Some of the amici favoring the partial-birth abortion law fervently urge the Court to overrule Roe, Casey and Stenberg. That argument is made by, among others, the Foundation for Moral Law, Inc., in a brief written by the ousted chief justice of Alabama, Roy S. Moore. But the Justice Department does not take up that cause. In fact, the government’s briefs in the two cases argue that the Court need not overturn Stenberg in order to uphold the new law, arguing that Congress simply fixed the constitutional flaws that the Court had found in the Nebraska law, and that the two laws are substantially different.

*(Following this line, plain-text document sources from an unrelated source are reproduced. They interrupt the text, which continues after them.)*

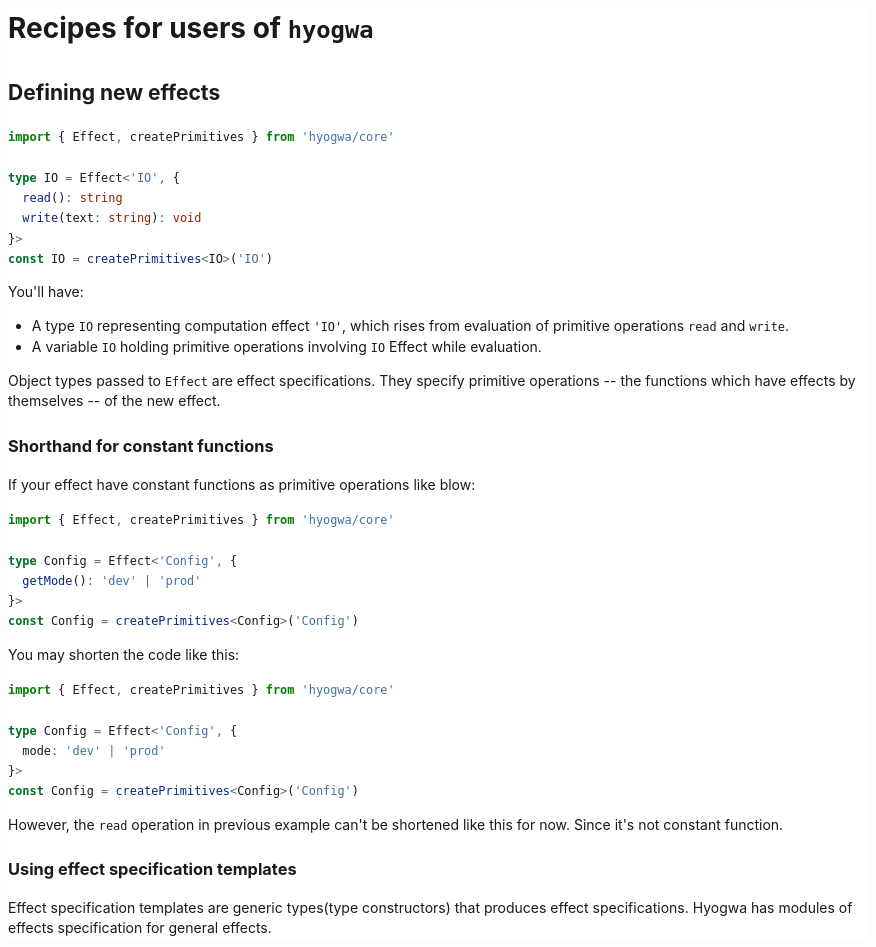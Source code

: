 # Recipes for users of `hyogwa`

## Defining new effects

```typescript
import { Effect, createPrimitives } from 'hyogwa/core'

type IO = Effect<'IO', {
  read(): string
  write(text: string): void
}>
const IO = createPrimitives<IO>('IO')
```

You'll have:

- A type `IO` representing computation effect `'IO'`, which rises from evaluation of primitive operations `read` and `write`.
- A variable `IO` holding primitive operations involving `IO` Effect while evaluation.

Object types passed to `Effect` are effect specifications. They specify primitive operations -- the functions which have
effects by themselves -- of the new effect.  

### Shorthand for constant functions

If your effect have constant functions as primitive operations like blow:

```typescript
import { Effect, createPrimitives } from 'hyogwa/core'

type Config = Effect<'Config', {
  getMode(): 'dev' | 'prod'
}>
const Config = createPrimitives<Config>('Config')
```

You may shorten the code like this:

```typescript
import { Effect, createPrimitives } from 'hyogwa/core'

type Config = Effect<'Config', {
  mode: 'dev' | 'prod'
}>
const Config = createPrimitives<Config>('Config')
```

However, the `read` operation in previous example can't be shortened like this for now. Since it's not constant function.

### Using effect specification templates

Effect specification templates are generic types(type constructors) that produces effect specifications.
Hyogwa has modules of effects specification for general effects.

The government, though, suggests that, if that theory does not prevail, Stenberg should be overruled to make way for the federal ban.

Much of Wednesday’s two hours may be devoted to medical, rather than legal, arguments. That is because Stenberg struck down the Nebraska law partly because it did not provide a medical exception to the ban imposed by the state. Congress answered that by finding that there was never a medical necessity for a partial-birth abortion. Between the two positions, there is a host of opposing medical argument. Thus, the Court may find itself having to choose up sides between dueling professional briefs.

There also is a good deal of argument, among amici, on the moral questions surrounding the ban. Some groups contend Congress is trying to force a “moral consensus” on the nation, while others contend that Congress simply opted for a ban on the most immoral method yet devised for ending fetal life. Even those arguments seem tailored, at least in part, for Justice Kennedy: the dissenter partly on moral grounds in 2000, and the author of the personal autonomy/gay autonomy decision in Lawrence v. Texas in 2003.

There is a renewal of the continuing argument in each abortion case the Court hears: what is the standard for deciding the constitutionality of an abortion restriction – is such a law invalid if it would impede abortion rights for a number of women, or does it fall only if could never be applied validly to anyone?

And, finally, there is an argument over whether, if the Court strikes down the federal ban, the law must be blocked in its entirety, or whether a narrower limit on enforcement could be fashioned.